Climate change concerns haven’t suddenly gone away

Youth activists keeping up the cause and communication online during COVID-19

The COVID-19 pandemic has irrefutably transformed youth climate activism.

On April 3, 2020, a day of national climate action for Canadians, the streets were empty. Where there should have been young people chanting, holding signs and rallying, there was not. So where have youth climate activists gone?

The answer is online. While social distancing measures are preventing youth climate activists from rallying onsite, Generation-Z also known as “Gen-Tech” has used the resources and opportunities provided by the technological world they’ve grown up in, to build effective, online climate justice movements.

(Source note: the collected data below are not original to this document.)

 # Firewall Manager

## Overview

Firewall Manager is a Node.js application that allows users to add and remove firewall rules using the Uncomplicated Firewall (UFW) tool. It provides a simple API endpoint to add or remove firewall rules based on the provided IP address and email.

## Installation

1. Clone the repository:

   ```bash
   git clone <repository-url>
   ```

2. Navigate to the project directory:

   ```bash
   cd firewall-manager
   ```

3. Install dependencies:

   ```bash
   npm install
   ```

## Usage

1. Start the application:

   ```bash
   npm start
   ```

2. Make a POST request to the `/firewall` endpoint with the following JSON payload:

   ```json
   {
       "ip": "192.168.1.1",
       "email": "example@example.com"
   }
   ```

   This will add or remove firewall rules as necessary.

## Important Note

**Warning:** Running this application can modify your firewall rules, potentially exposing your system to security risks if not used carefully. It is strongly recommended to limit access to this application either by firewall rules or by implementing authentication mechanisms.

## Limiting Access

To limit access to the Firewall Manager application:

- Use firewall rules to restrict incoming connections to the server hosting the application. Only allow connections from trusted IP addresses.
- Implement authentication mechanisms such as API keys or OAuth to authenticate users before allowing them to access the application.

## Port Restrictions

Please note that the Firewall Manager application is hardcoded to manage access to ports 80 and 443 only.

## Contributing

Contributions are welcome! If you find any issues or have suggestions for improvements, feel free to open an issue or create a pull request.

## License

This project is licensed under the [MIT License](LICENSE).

Many youth environmental groups have started organizing online workshops, webinars and trainings for their virtual communities. Online awareness campaigns about environmental issues and climate change are also becoming increasingly popular among environmental organizations.

One of the most notable of these online movements to date, is the ‘Digital strike for climate.’ Every Friday, youth climate activists from around the world post pictures holding handmade climate strike signs. The message of their movement is that climate change needs to remain in the spotlight, not just despite, but especially because of COVID-19.

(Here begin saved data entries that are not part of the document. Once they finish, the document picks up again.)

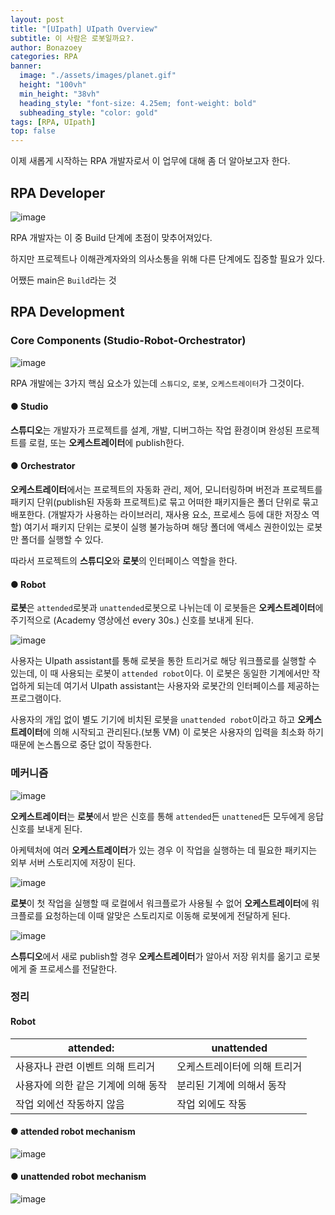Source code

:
 ```yaml
---
layout: post
title: "[UIpath] UIpath Overview"
subtitle: 이 사람은 로봇일까요?.
author: Bonazoey
categories: RPA
banner:
  image: "./assets/images/planet.gif"
  height: "100vh"
  min_height: "38vh"
  heading_style: "font-size: 4.25em; font-weight: bold"
  subheading_style: "color: gold"
tags: [RPA, UIpath]
top: false
---
```


이제 새롭게 시작하는 RPA 개발자로서 이 업무에 대해 좀 더 알아보고자 한다.

## RPA Developer

![image](https://github.com/bonazoey/bonazoey.github.io/assets/142956374/ec0f8b17-2e50-4e08-bf6b-9fd14ad5355f)

RPA 개발자는 이 중 Build 단계에 초점이 맞추어져있다.

하지만 프로젝트나 이해관계자와의 의사소통을 위해 다른 단계에도 집중할 필요가 있다.

어쨌든 main은 `Build`라는 것

## RPA Development

### Core Components (Studio-Robot-Orchestrator)

![image](https://github.com/bonazoey/bonazoey.github.io/assets/142956374/fd22f2cb-22d5-42af-916d-46949f087f51)

RPA 개발에는 3가지 핵심 요소가 있는데 `스튜디오`, `로봇`, `오케스트레이터`가 그것이다.

#### ● Studio

**스튜디오**는 개발자가 프로젝트를 설계, 개발, 디버그하는 작업 환경이며 완성된 프로젝트를 로컬, 또는 **오케스트레이터**에 publish한다.

#### ● Orchestrator

**오케스트레이터**에서는 프로젝트의 자동화 관리, 제어, 모니터링하며 버전과 프로젝트를 패키지 단위(publish된 자동화 프로젝트)로 묶고 어떠한 패키지들은 폴더 단위로 묶고 배포한다. (개발자가 사용하는 라이브러리, 재사용 요소, 프로세스 등에 대한 저장소 역할) 여기서 패키지 단위는 로봇이 실행 불가능하며 해당 폴더에 액세스 권한이있는 로봇만 폴더를 실행할 수 있다.

따라서 프로젝트의 **스튜디오**와 **로봇**의 인터페이스 역할을 한다.

#### ● Robot

**로봇**은 `attended`로봇과 `unattended`로봇으로 나뉘는데 이 로봇들은 **오케스트레이터**에 주기적으로 (Academy 영상에선 every 30s.) 신호를 보내게 된다.

![image](https://github.com/bonazoey/bonazoey.github.io/assets/142956374/596d86d1-06c0-42e7-8533-6cf235c8b7e6)

사용자는 UIpath assistant를 통해 로봇을 통한 트리거로 해당 워크플로를 실행할 수 있는데, 이 때 사용되는 로봇이 `attended robot`이다. 이 로봇은 동일한 기계에서만 작업하게 되는데 여기서 UIpath assistant는 사용자와 로봇간의 인터페이스를 제공하는 프로그램이다. 

사용자의 개입 없이 별도 기기에 비치된 로봇을 `unattended robot`이라고 하고 **오케스트레이터**에 의해 시작되고 관리된다.(보통 VM) 이 로봇은 사용자의 입력을 최소화 하기 때문에 논스톱으로 중단 없이 작동한다.

### 메커니즘

![image](https://github.com/bonazoey/bonazoey.github.io/assets/142956374/e1bfafa8-11ad-436f-b08e-266f73032ff9)

**오케스트레이터**는 **로봇**에서 받은 신호를 통해 `attended`든 `unattened`든 모두에게 응답 신호를 보내게 된다.

아케텍처에 여러 **오케스트레이터**가 있는 경우 이 작업을 실행하는 데 필요한 패키지는 외부 서버 스토리지에 저장이 된다.

![image](https://github.com/bonazoey/bonazoey.github.io/assets/142956374/cd026bb2-a907-4a50-91af-a835f4c36b13)

**로봇**이 첫 작업을 실행할 때 로컬에서 워크플로가 사용될 수 없어 **오케스트레이터**에 워크플로를 요청하는데 이때 알맞은 스토리지로 이동해 로봇에게 전달하게 된다.

![image](https://github.com/bonazoey/bonazoey.github.io/assets/142956374/e625d443-ebb4-460d-be9e-f01ff0236b75)

**스튜디오**에서 새로 publish할 경우 **오케스트레이터**가 알아서 저장 위치를 옮기고 로봇에게 줄 프로세스를 전달한다.

### 정리

#### Robot

| attended: | unattended |
| --- | --- |
| 사용자나 관련 이벤트 의해 트리거 | 오케스트레이터에 의해 트리거 |
| 사용자에 의한 같은 기계에 의해 동작 | 분리된 기계에 의해서 동작 |
| 작업 외에선 작동하지 않음 | 작업 외에도 작동 |

#### ● attended robot mechanism

![image](https://github.com/bonazoey/bonazoey.github.io/assets/142956374/dff0191e-4e6a-4c7c-913f-8c1d821aaf59)

#### ● unattended robot mechanism

![image](https://github.com/bonazoey/bonazoey.github.io/assets/142956374/22e0a420-e8c3-4fa0-9ac9-23cab342e68b)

Due to COVID-19, environmental laws in many countries have been waived to allow for the continued operation of industry without compliance with normal standards that were created to protect ecology and keep pollution and carbon emissions in check.

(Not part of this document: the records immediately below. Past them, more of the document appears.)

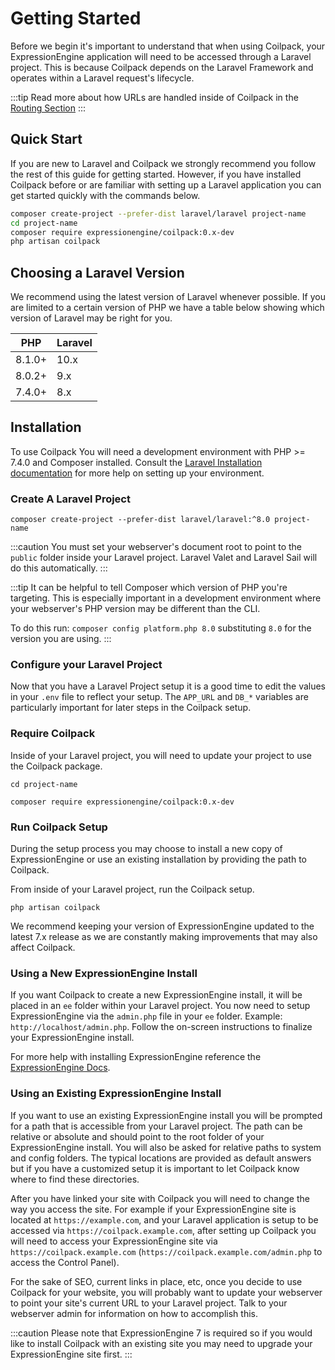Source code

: # Getting Started

Before we begin it's important to understand that when using Coilpack, your ExpressionEngine application will need to be accessed through a Laravel project.  This is because Coilpack depends on the Laravel Framework and operates within a Laravel request's lifecycle.

:::tip
Read more about how URLs are handled inside of Coilpack in the [Routing Section](./routing.md)
:::

## Quick Start

If you are new to Laravel and Coilpack we strongly recommend you follow the rest of this guide for getting started.  However, if you have installed Coilpack before or are familiar with setting up a Laravel application you can get started quickly with the commands below.

```sh
composer create-project --prefer-dist laravel/laravel project-name
cd project-name
composer require expressionengine/coilpack:0.x-dev
php artisan coilpack
```

## Choosing a Laravel Version

We recommend using the latest version of Laravel whenever possible.  If you are limited to a certain version of PHP we have a table below showing which version of Laravel may be right for you.

| PHP     | Laravel |
| ------- | ------- |
| 8.1.0+  | 10.x    |
| 8.0.2+  | 9.x     |
| 7.4.0+  | 8.x     |

## Installation

To use Coilpack You will need a development environment with PHP >= 7.4.0 and Composer installed. Consult the [Laravel Installation documentation](https://laravel.com/docs/10.x/installation) for more help on setting up your environment.


### Create A Laravel Project

```
composer create-project --prefer-dist laravel/laravel:^8.0 project-name
```

:::caution
You must set your webserver's document root to point to the `public` folder inside your Laravel project. Laravel Valet and Laravel Sail will do this automatically.
:::

:::tip
It can be helpful to tell Composer which version of PHP you're targeting.  This is especially important in a development environment where your webserver's PHP version may be different than the CLI.

To do this run: `composer config platform.php 8.0` substituting `8.0` for the version you are using.
:::

### Configure your Laravel Project

Now that you have a Laravel Project setup it is a good time to edit the values in your `.env` file to reflect your setup.  The `APP_URL` and `DB_*` variables are particularly important for later steps in the Coilpack setup.

### Require Coilpack

Inside of your Laravel project, you will need to update your project to use the Coilpack package.

```
cd project-name

composer require expressionengine/coilpack:0.x-dev
```

### Run Coilpack Setup

During the setup process you may choose to install a new copy of ExpressionEngine or use an existing installation by providing the path to Coilpack.

From inside of your Laravel project, run the Coilpack setup.

```
php artisan coilpack
```

We recommend keeping your version of ExpressionEngine updated to the latest 7.x release as we are constantly making improvements that may also affect Coilpack.

### Using a New ExpressionEngine Install

If you want Coilpack to create a new ExpressionEngine install, it will be placed in an `ee` folder within your Laravel project.  You now need to setup ExpressionEngine via the `admin.php` file in your `ee` folder. Example: `http://localhost/admin.php`. Follow the on-screen instructions to finalize your ExpressionEngine install.

For more help with installing ExpressionEngine reference the [ExpressionEngine Docs](https://docs.expressionengine.com/latest/installation/installation.html).

### Using an Existing ExpressionEngine Install

If you want to use an existing ExpressionEngine install you will be prompted for a path that is accessible from your Laravel project.  The path can be relative or absolute and should point to the root folder of your ExpressionEngine install.  You will also be asked for relative paths to system and config folders.  The typical locations are provided as default answers but if you have a customized setup it is important to let Coilpack know where to find these directories.

After you have linked your site with Coilpack you will need to change the way you access the site.  For example if your ExpressionEngine site is located at `https://example.com`, and your Laravel application is setup to be accessed via `https://coilpack.example.com`, after setting up Coilpack you will need to access your ExpressionEngine site via `https://coilpack.example.com` (`https://coilpack.example.com/admin.php` to access the Control Panel).

For the sake of SEO, current links in place, etc, once you decide to use Coilpack for your website, you will probably want to update your webserver to point your site's current URL to your Laravel project. Talk to your webserver admin for information on how to accomplish this.

:::caution
Please note that ExpressionEngine 7 is required so if you would like to install Coilpack with an existing site you may need to upgrade your ExpressionEngine site first.
:::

COVID-19 is not only contributing to environmental degradation now. Environmentally degrading practices that are accelerating climate change may have also contributed to the circumstances that allowed for the emergence of COVID-19. COVID-19 is a zoonotic disease, meaning it is a disease that can be transmitted from animals to people. Current development practices used to expand cities and agricultural land by destroying natural habitat are creating the circumstances for zoonotic diseases like COVID-19 to jump species barriers and take hold in new hosts.

Not only this but through the deforestation needed to create these spaces for development, significant amounts of carbon are released into the atmosphere. This release of carbon is furthering the greenhouse effect that is causing a global rise in temperature.

We must continue to keep climate related issues in the spotlight. In the long term, climate change will result in more death, displacement and economic loss than COVID-19 will cause. This is excluding the other negative impacts of climate change, like loss of food security, environmental degradation resulting in ecosystem loss, and altered weather patterns.

COVID-19 is deadly in a way that it is frightening on an instinctive, personal level. People react strongly to mortal threats, and for too many people, climate change is not that. It is a common theme in contemporary society that we act in the now, for the now, for our individual benefit. The visceral and immediate feelings that COVID-19 can trigger in the general public are not at all different than the ones that activists feel about climate change.

Despite this, our species directly created the circumstances that has allowed for the manifestation of climate change and the globalized emergence of COVID-19. With the opportunities for reevaluation caused by COVID-19, I think it is time to rethink current urbanization and development practices, and make serious changes. COVID-19 is not a coincidence, but a direct byproduct of our unsustainable actions. In spite of this, the time for climate action, as it has been for decades, remains now.

(Katia Bannister is a Thetis Island resident, Queen Margaret’s School student and prominent member of the Cowichan Valley Earth Guardians).